After Smith was released from the hospital later that day, he obtained a new phone and used an app to locate the stolen phone. The app tracked the stolen phone to an address in Washington, D.C. Smith sent screenshots of the app to Spotsylvania County Detective Horn. When Smith drove to the address where his stolen phone was located, he saw Newman’s Kia sedan parked there.
Officers subsequently learned that Elijah Cofield—who is Newman’s first cousin—lived less than a quarter mile from where the stolen phone was located.
At the time of trial, Smith still had a severed nerve on the right side of his face. He also had a scar over his right eyebrow. -4- Crime scene investigators found a bullet and a tire iron on the floor of Smith’s apartment.
They also discovered several strips of duct tape stuck to the kitchen counter. A fingerprint lifted from one of the strips matched Cofield.
At Newman’s and Cofield’s joint trial, Smith acknowledged that he had multiple felony convictions and currently was in custody on narcotics charges. He stated that, at the time of the attack, he earned $200,000 a month from his work in the music industry. Newman knew that Smith had a large amount of cash, which he kept on hand in the apartment. During the Florida trip, Smith took $100,000 in cash to Florida and left $140,000 hidden in the bathroom of the apartment. Smith also testified that he had between $280,000 and $300,000 in a red and black backpack. According to Smith, that backpack was in Newman’s truck at the time of the attack, and Newman never returned that money. After the attack, “[a]ll of the things that [Smith] had in the apartment” were gone except for a small amount of clothes and, notably, Newman’s daughter’s hamster.
Smith testified that he was “sure” that the assailants possessed a “real gun” during the attack because he “got hit with it a couple of times.” He averred that, during the attack, the assailants claimed that they knew where his mother and his children lived. One of the assailants also stated: “this is what twenty thousand get you.” Smith believed that this statement “meant that somebody gave him twenty thousand dollars to do that.” Smith confirmed that he could not identify the assailants and that he had not met Cofield before the attack.
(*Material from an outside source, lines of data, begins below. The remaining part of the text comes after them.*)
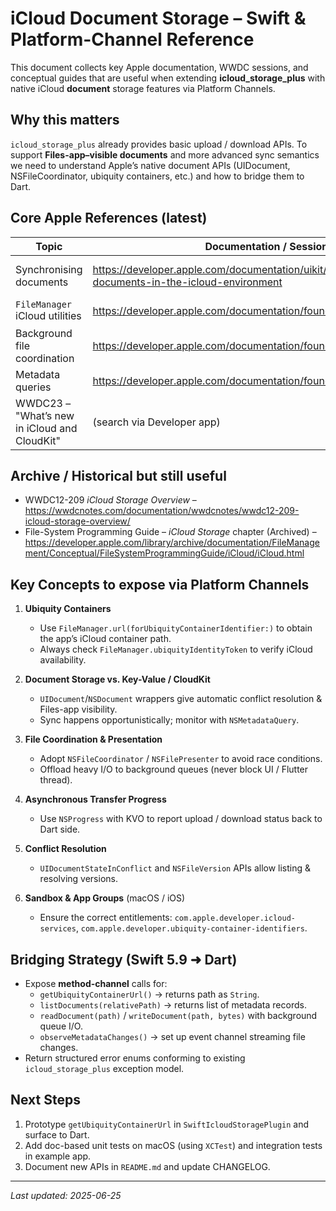 # iCloud Document Storage – Swift & Platform-Channel Reference

This document collects key Apple documentation, WWDC sessions, and conceptual guides that are useful when extending **icloud_storage_plus** with native iCloud **document** storage features via Platform Channels.

## Why this matters

`icloud_storage_plus` already provides basic upload / download APIs.  To support **Files-app–visible documents** and more advanced sync semantics we need to understand Apple’s native document APIs (UIDocument, NSFileCoordinator, ubiquity containers, etc.) and how to bridge them to Dart.

## Core Apple References (latest)

| Topic | Documentation / Session | Notes |
|-------|-------------------------|-------|
| Synchronising documents | https://developer.apple.com/documentation/uikit/synchronizing-documents-in-the-icloud-environment | Current high-level guide for iOS / iPadOS apps using UIDocument and NSMetadataQuery. |
| `FileManager` iCloud utilities | https://developer.apple.com/documentation/foundation/filemanager | See `ubiquityIdentityToken`, `url(forUbiquityContainerIdentifier:)`. |
| Background file coordination | https://developer.apple.com/documentation/foundation/nsfilecoordinator | Avoid file corruption in multi-process access. |
| Metadata queries | https://developer.apple.com/documentation/foundation/nsmetadataquery | Discover iCloud files and monitor changes. |
| WWDC23 – "What’s new in iCloud and CloudKit" | (search via Developer app) | Latest best-practices for iCloud file sync, quotas, & performance. |

## Archive / Historical but still useful

* WWDC12-209 *iCloud Storage Overview* – https://wwdcnotes.com/documentation/wwdcnotes/wwdc12-209-icloud-storage-overview/
* File-System Programming Guide – *iCloud Storage* chapter (Archived) – https://developer.apple.com/library/archive/documentation/FileManagement/Conceptual/FileSystemProgrammingGuide/iCloud/iCloud.html

## Key Concepts to expose via Platform Channels

1. **Ubiquity Containers**
   * Use `FileManager.url(forUbiquityContainerIdentifier:)` to obtain the app’s iCloud container path.
   * Always check `FileManager.ubiquityIdentityToken` to verify iCloud availability.

2. **Document Storage vs. Key-Value / CloudKit**
   * `UIDocument`/`NSDocument` wrappers give automatic conflict resolution & Files-app visibility.
   * Sync happens opportunistically; monitor with `NSMetadataQuery`.

3. **File Coordination & Presentation**
   * Adopt `NSFileCoordinator` / `NSFilePresenter` to avoid race conditions.
   * Offload heavy I/O to background queues (never block UI / Flutter thread).

4. **Asynchronous Transfer Progress**
   * Use `NSProgress` with KVO to report upload / download status back to Dart side.

5. **Conflict Resolution**
   * `UIDocumentStateInConflict` and `NSFileVersion` APIs allow listing & resolving versions.

6. **Sandbox & App Groups** (macOS / iOS)
   * Ensure the correct entitlements: `com.apple.developer.icloud-services`, `com.apple.developer.ubiquity-container-identifiers`.

## Bridging Strategy (Swift 5.9  ➜  Dart)

* Expose **method-channel** calls for:
  * `getUbiquityContainerUrl()` → returns path as `String`.
  * `listDocuments(relativePath)` → returns list of metadata records.
  * `readDocument(path)` / `writeDocument(path, bytes)` with background queue I/O.
  * `observeMetadataChanges()` → set up event channel streaming file changes.
* Return structured error enums conforming to existing `icloud_storage_plus` exception model.

## Next Steps

1. Prototype `getUbiquityContainerUrl` in `SwiftIcloudStoragePlugin` and surface to Dart.
2. Add doc-based unit tests on macOS (using `XCTest`) and integration tests in example app.
3. Document new APIs in `README.md` and update CHANGELOG.

---

_Last updated: 2025-06-25_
After leaving the apartment during the attack, Newman drove her truck north to Stafford County. The police contacted her and convinced her to return to the apartment complex. The officers seized her phone and performed a data extraction authorized by a search warrant. The extraction showed that Newman made a FaceTime call to an unknown person at 1:54 a.m., and then received an incoming FaceTime call from Cofield’s number at 2:03 a.m. on May 5. Her phone made a FaceTime call to Cofield’s number at 2:11 a.m. Newman then called 911 at 2:14 a.m.
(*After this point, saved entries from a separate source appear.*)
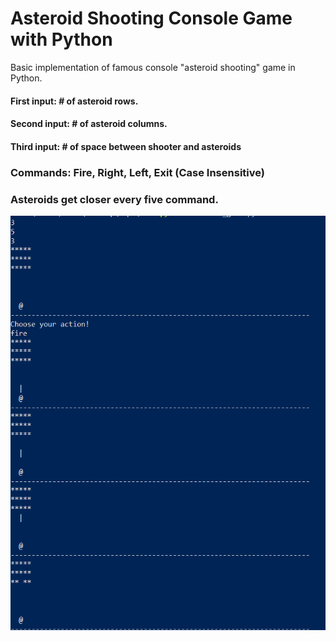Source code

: # Asteroid Shooting Console Game with Python

Basic implementation of famous console "asteroid shooting" game in Python.

#### First input: # of asteroid rows.

#### Second input: # of asteroid columns.

#### Third input: # of space between shooter and asteroids

### Commands: Fire, Right, Left, Exit (Case Insensitive)

### Asteroids get closer every five command.

![Asteroid Shooting Game](SS.png 'Example Screenshot')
-5- Immediately after ending the 911 call, Newman made another FaceTime call to Cofield’s number.
Newman deleted the FaceTime calls to and from Cofield’s number from her phone. At 2:37 a.m., Newman also deleted the Snapchat communications app from her phone, which removed records of her Snapchat conversations.
The Commonwealth also introduced cellular site data from Cofield’s phone. At 11:39 a.m. on May 4, 2022, Cofield’s phone pinged a cell tower in the Washington D.C. area. At 1:16 p.m., it pinged a tower with a coverage area that included Smith and Newman’s apartment complex.
Cofield’s phone did not ping a different tower until 2:14 a.m. on May 5, when it pinged a tower in Stafford County, Virginia. Shortly after 3:00 a.m. on May 5, Cofield’s phone entered a coverage area that included his residence in Washington, D.C. Both defendants moved to strike the evidence. Regarding abduction, Cofield’s counsel first argued that the Commonwealth failed to prove that Smith had been detained. Newman’s counsel adopted that argument and further asserted that the trial court should strike the evidence of aggravated malicious wounding because the Commonwealth failed to prove that Smith suffered a permanent impairment. The Commonwealth responded that even momentary detention was sufficient to establish abduction and that Smith testified that the assailants pinned him to the ground and he could not get up. Regarding permanent impairment, the Commonwealth pointed to the evidence of Smith’s scarring and nerve damage.
Newman’s counsel contended that the abduction statute should not be construed to apply to a fight and that assault and battery and brandishing should be separate offenses than abduction. The trial court asked whether “pulling someone down to the ground is more than is necessary for a robbery when someone has got a gun and a tire iron.” Newman’s counsel responded in the negative.
-6- The trial court denied the motions to strike; neither defendant presented evidence. Cofield’s trial counsel made a “pro forma motion to strike . . . based upon identification,” asserting that the Commonwealth failed to prove that Cofield “was involved in this attack.” Newman’s counsel then moved “to strike under the same and adopt[ed] the same reasoning as” Cofield’s counsel.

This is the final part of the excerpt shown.